労爺が、独りで営む炭焼き小屋に、びしょ濡れになった女が「泊めて下さい」と訪れてきた。 浮気がバレて、自殺しぞこなった人妻だった。 人妻 「ごくふつうに恋をして結婚して……子どももうまれてなんの不自由もないくらしだったわ。 でもあまり不自由のないくらしって……とってもたいくつなことなのネ……そんなあたしの心のすき間に彼は入ってきたのよ」 労爺 「するってえとご主人にバレちまったんで急きょ駆け落ちという行動に出たちゅうわけけえ!?」 人妻 「死のうと思ったの……でもダメだったわ。 急に目の前に子どもの顔がちらつき……耳もとであたしの名を呼ぶ主人の声がするの……どうしてあたしこうなったのかしら」 労爺 「奥さん!? おめえさんの考えはちょいとムシが良すぎるんじゃねえのけえ? 人間のしあわせなんてもんは時折りおとづれるはげしい感情なんかじゃあ得られんと思うな…… ただひたすら日常をつつしみ深く生きる暮しのなかにこそホントのしあわせちゅうもんがあるんじゃねえのかな」 労爺は、人妻に焼きあがった炭の窯出しを手伝わせ、やがてそれは無事終わった。 人妻 「うわ〜〜〜っ気持ちいい……仕事をして汗を流すってこんなに気持ちのいいことなのネ」 労爺 「そのとおりじゃよ。 人間なんてヒマをもてあましてるとロクなことを考えんからな」
◆ひとり時間の効用
『釣りバカたち・・・』を読み終えた翌日、『日本経済新聞』(令和6年8月16日)を読んでいると、次の記事が目に入った。
『「ひとり」が生む商機を逃すな』(博報堂生活総合研究所 上席研究員 内浜大輔)
博報堂生活総合研究所が2023年に20〜69歳を対象に実施した調査では、「みんな」より「ひとり」でいる方が好きという人が78%に上った。 背景のひとつにインターネットやSNS(交流サイト)が生活に入りこむ環境下で、常時他者の情報を浴び、やりとりする「接続過剰」がある。 接続過剰とのバランスをとるべく、生活者はひとりの時間を持ちたいと望むようになっているようだ。 ひとり時間の効用は多岐にわたるが、ひとりだからこそ何かに没入して体験・鑑賞できたり、内省を通して自分の考えを再発見できたり、身軽に新たな挑戦ができたり、と誰かと一緒では得られない積極的なものが多い。

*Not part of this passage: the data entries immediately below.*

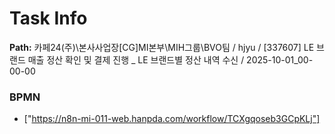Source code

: # Task Info

**Path:** 카페24(주)\본사사업장\[CG]MI본부\MIH그룹\BVO팀 / hjyu / [337607] LE 브랜드 매출 정산 확인 및 결제 진행 _ LE 브랜드별 정산 내역 수신 / 2025-10-01_00-00-00

### BPMN
- ["https://n8n-mi-011-web.hanpda.com/workflow/TCXgqoseb3GCpKLj"]

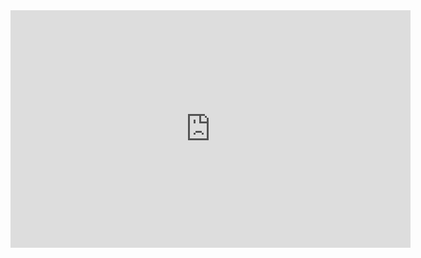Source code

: <iframe frameborder="0" src="https://itch.io/embed-upload/1343611?color=ffffff" allowfullscreen="" width="640" height="380"></iframe>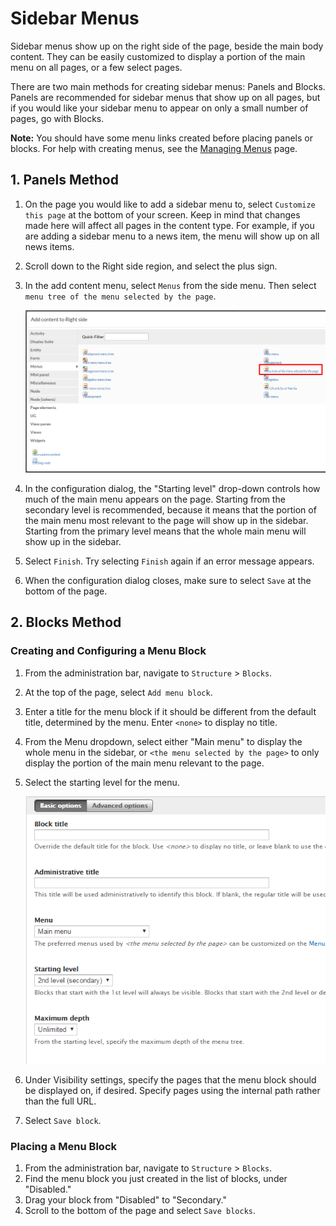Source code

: # Sidebar Menus

Sidebar menus show up on the right side of the page, beside the main body content. They can be easily customized to display a portion of the main menu on all pages, or a few select pages.

There are two main methods for creating sidebar menus: Panels and Blocks. Panels are recommended for sidebar menus that show up on all pages, but if you would like your sidebar menu to appear on only a small number of pages, go with Blocks.

**Note:** You should have some menu links created before placing panels or blocks. For help with creating menus, see the [Managing Menus](./) page.

## 1. Panels Method

1. On the page you would like to add a sidebar menu to, select `Customize this page` at the bottom of your screen. Keep in mind that changes made here will affect all pages in the content type. For example, if you are adding a sidebar menu to a news item, the menu will show up on all news items.
2. Scroll down to the Right side region, and select the plus sign.
3. In the add content menu, select `Menus` from the side menu. Then select `menu tree of the menu selected by the page`.

   ![Add content menu with menu tree highlighted](../../.gitbook/assets/menu-selected-by-the-page%20%282%29.png)

4. In the configuration dialog, the "Starting level" drop-down controls how much of the main menu appears on the page. Starting from the secondary level is recommended, because it means that the portion of the main menu most relevant to the page will show up in the sidebar. Starting from the primary level means that the whole main menu will show up in the sidebar.
5. Select `Finish`. Try selecting `Finish` again if an error message appears.
6. When the configuration dialog closes, make sure to select `Save` at the bottom of the page.

## 2. Blocks Method

### Creating and Configuring a Menu Block

1. From the administration bar, navigate to `Structure` &gt; `Blocks`.
2. At the top of the page, select `Add menu block`.
3. Enter a title for the menu block if it should be different from the default title, determined by the menu. Enter `<none>` to display no title.
4. From the Menu dropdown, select either "Main menu" to display the whole menu in the sidebar, or `<the menu selected by the page>` to only display the portion of the main menu relevant to the page.
5. Select the starting level for the menu.

   ![Add menu block window](../../.gitbook/assets/add-menu-block%20%283%29.png)

6. Under Visibility settings, specify the pages that the menu block should be displayed on, if desired. Specify pages using the internal path rather than the full URL.
7. Select `Save block`.

### Placing a Menu Block

1. From the administration bar, navigate to `Structure` &gt; `Blocks`.
2. Find the menu block you just created in the list of blocks, under "Disabled."
3. Drag your block from "Disabled" to "Secondary."
4. Scroll to the bottom of the page and select `Save blocks`.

…… ひとりを前向きに捉え、生かそうという視点を持つことが、……生活者の活性化につながるカギとなるはずだ。
仕事を辞め、毎日ひとり時間を過ごす身にとって、「ヒマもてあますとロクなこと考えん」と「ひとり時間の効用」といった言葉は、正に「我が意を得たり!」心に突き刺さるものがある。 幸い、今のところ「ヒマをもてあます」ことはないし、「ひとり時間」を堪能出来ている。 ありがたいことだと思わずにはいられない。 だからこそ、「頭を働かし」「身体を動かし」「刺激を求め」「安全を考え」の4つをベースに、「読み」「書き」「歩き」「呑む」の4拍子を大切にしていきたい、と改めて自戒せずにはいられない。